28 December 2001 7pm: The marketing thrust for the new Fiat Stilo is going to be one of the most aggressive ever run in this country for a small family segment car, according to Paulo Gagliardo, CEO of Fiat Auto Ireland.

It will include providing up to 10 demonstrator cars at each Fiat dealership here, as well as registering a fleet of top-spec Stilos to bring around the key fleet buyers, including the hire-drive operators.

“We intend to get people into the cars, to show them just how content-rich the Stilo is,” says Gagliardo, who only took up his position in Ireland earlier this year, having been headhunted previously to Fiat from being Marketing Manager for Ford Italy and earlier as Brand Manager for Ford Mustang in Dearborn, Michigan.

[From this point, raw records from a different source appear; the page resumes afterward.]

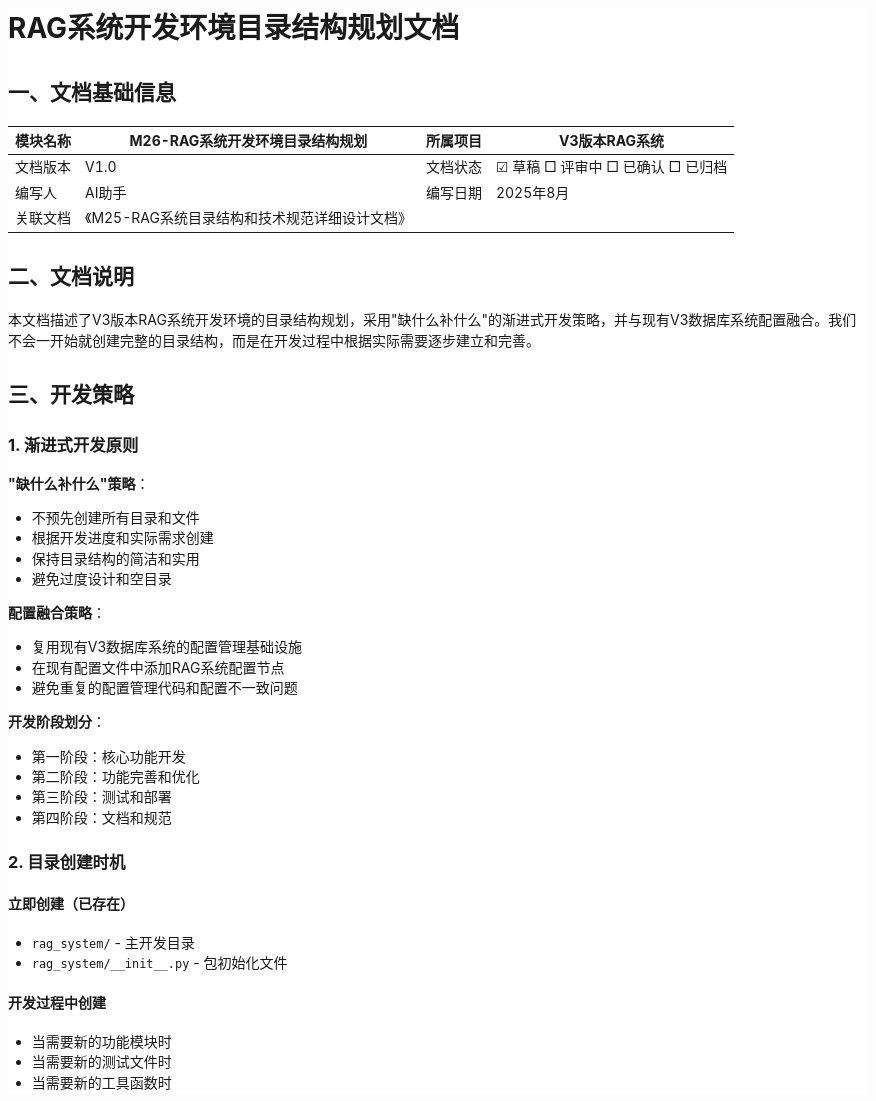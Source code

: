 

# RAG系统开发环境目录结构规划文档

## 一、文档基础信息

| 模块名称 | M26-RAG系统开发环境目录结构规划               | 所属项目 | V3版本RAG系统                     |
| -------- | --------------------------------------------- | -------- | --------------------------------- |
| 文档版本 | V1.0                                          | 文档状态 | ☑ 草稿 □ 评审中 □ 已确认 □ 已归档 |
| 编写人   | AI助手                                        | 编写日期 | 2025年8月                         |
| 关联文档 | 《M25-RAG系统目录结构和技术规范详细设计文档》 |          |                                   |

## 二、文档说明

本文档描述了V3版本RAG系统开发环境的目录结构规划，采用"缺什么补什么"的渐进式开发策略，并与现有V3数据库系统配置融合。我们不会一开始就创建完整的目录结构，而是在开发过程中根据实际需要逐步建立和完善。

## 三、开发策略

### 1. 渐进式开发原则

**"缺什么补什么"策略**：
- 不预先创建所有目录和文件
- 根据开发进度和实际需求创建
- 保持目录结构的简洁和实用
- 避免过度设计和空目录

**配置融合策略**：
- 复用现有V3数据库系统的配置管理基础设施
- 在现有配置文件中添加RAG系统配置节点
- 避免重复的配置管理代码和配置不一致问题

**开发阶段划分**：
- 第一阶段：核心功能开发
- 第二阶段：功能完善和优化
- 第三阶段：测试和部署
- 第四阶段：文档和规范

### 2. 目录创建时机

#### **立即创建（已存在）**
- `rag_system/` - 主开发目录
- `rag_system/__init__.py` - 包初始化文件

#### **开发过程中创建**
- 当需要新的功能模块时
- 当需要新的测试文件时
- 当需要新的工具函数时
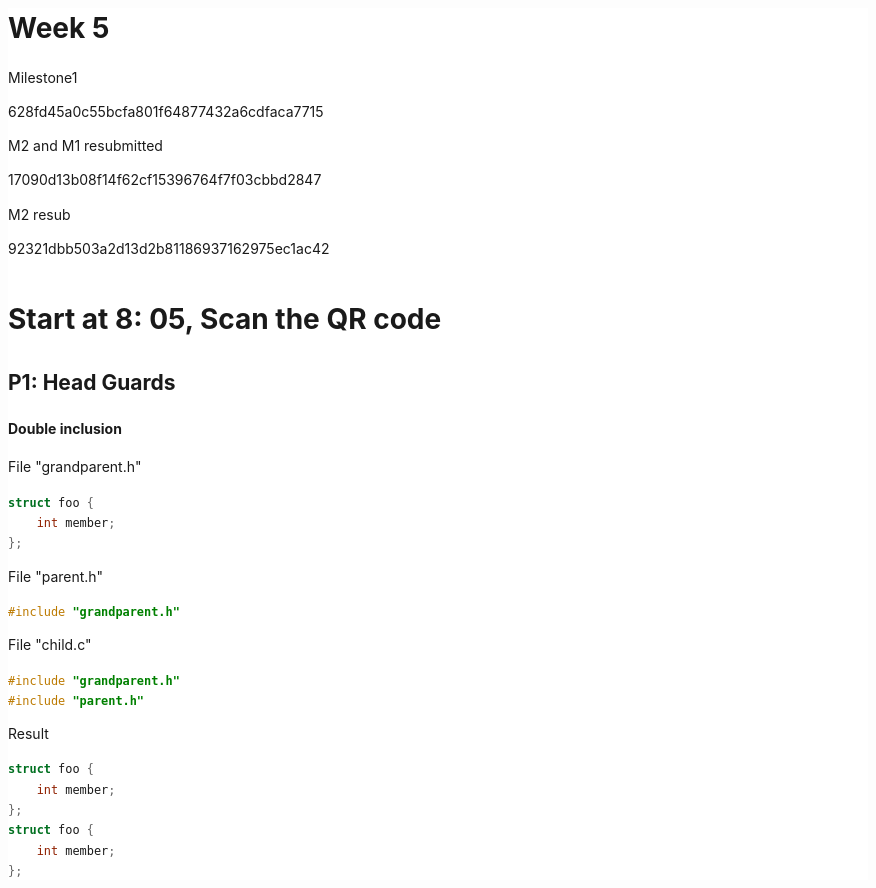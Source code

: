 # Week 5

Milestone1

628fd45a0c55bcfa801f64877432a6cdfaca7715



M2 and M1 resubmitted

17090d13b08f14f62cf15396764f7f03cbbd2847



M2 resub

92321dbb503a2d13d2b81186937162975ec1ac42

# Start at 8: 05, Scan the QR code









## P1: Head Guards

#### Double inclusion

File "grandparent.h"

```c
struct foo {
    int member;
};
```

File "parent.h"

```c
#include "grandparent.h"
```

File "child.c"

```c
#include "grandparent.h"
#include "parent.h"
```







Result

```c
struct foo {
    int member;
};
struct foo {
    int member;
};
```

The content of Stilo is seen by the young Sicilian as a key part of the strategy to make Fiat a real contender in the ‘C’ segment. And he intends to be controversial and direct as a challenger.

“If people want to buy a Corolla or a Focus or whatever else in the segment, that’s fine,” he told irishcar.com this afternoon. “But I’m telling them to make sure that they get six airbags, airconditioning, traction control, and electric windows as are standard from the entry level Stilo - along with much more.”

The bald inference is that when the putative buyers of those key competing brands see how much extra they’re going to have to pay for what’s standard on the Fiat, they’ll figure that they’re being shortchanged.

A number of other innovations are in the pipeline for Irish customers of Stilo, including a video cassette which will give them a chance - in their own private and leisure time - to take a ‘tour’ through the car.

“When someone takes delivery of a new car, they just want to get into it and drive it,” says Gagliardo. “There isn’t the time for the dealer to show them everything, and the handbook for the Stilo is like that ...” - he opens finger and thumb to the width of a Turin phone book - “... so the video will both give them a pleasant and visual introduction to the car, and, hopefully, they will pass it on to a friend who asks about their new car.”

That’s important for Fiat with this new venture. It will succeed in making significant inroads into the established competition only if a critical mass of owners express the fact that they’re proud of their cars.

As an expression of their own faith in the Stilo, all Fiat’s management in Ireland will be driving the car as their company vehicles for the foreseeable future.

Another part of a marketing strategy for what is, realistically, a make-or-break model for Fiat if it ever wants to be a brand of other than small cars. BB

December 2001



Paulo Gagliardo, CEO of Fiat Auto Ireland.